May 13, 2015

Review: Unusual Chickens for the Exceptional Poultry Farmer

Unusual Chickens for the Exceptional Poultry Farmer By Kelly Jones
Illustrated by Katie Kath
Available now from Knopf BFYR (Penguin Random House)
Review copy

The back of UNUSUAL CHICKENS FOR THE EXCEPTIONAL POULTRY FARMER recommends the book to fans of Roald Dahl, which is a good call.  It doesn't have his particularly wicked humor or sense of real menace, but it does have his matter-of-fact magic and a young protagonist who succeeds through a mixture of cleverness and goodness.  It also has ink illustrations by Katie Kath that will remind readers of Quentin Blake.
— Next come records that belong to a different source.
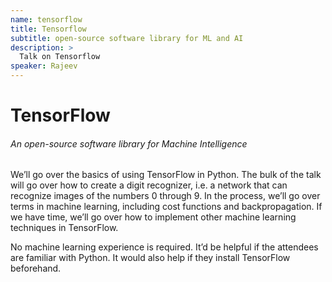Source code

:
 ```yaml
---
name: tensorflow
title: Tensorflow
subtitle: open-source software library for ML and AI
description: >
  Talk on Tensorflow
speaker: Rajeev
---
```


# TensorFlow
###### An open-source software library for Machine Intelligence

We’ll go over the basics of using TensorFlow in Python. The bulk of the talk will go over how to create a digit recognizer, i.e. a network that can recognize images of the numbers 0 through 9. In the process, we’ll go over terms in machine learning, including cost functions and backpropagation. If we have time, we’ll go over how to implement other machine learning techniques in TensorFlow.

No machine learning experience is required. It’d be helpful if the attendees are familiar with Python. It would also help if they install TensorFlow beforehand.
Sophie Brown and her parents move to a farm in a small town that they inherited from Sophie's great-uncle Jim.  They're new to farm life, but her dad is still searching for a new job and her mom is making do selling articles and they needed somewhere to live.  Things start to change for Sophie once she finds a catalog for unusual chickens - and then starts finding unusual chickens.  The story is pretty predictable, but it is told with a light hand and strong characterization.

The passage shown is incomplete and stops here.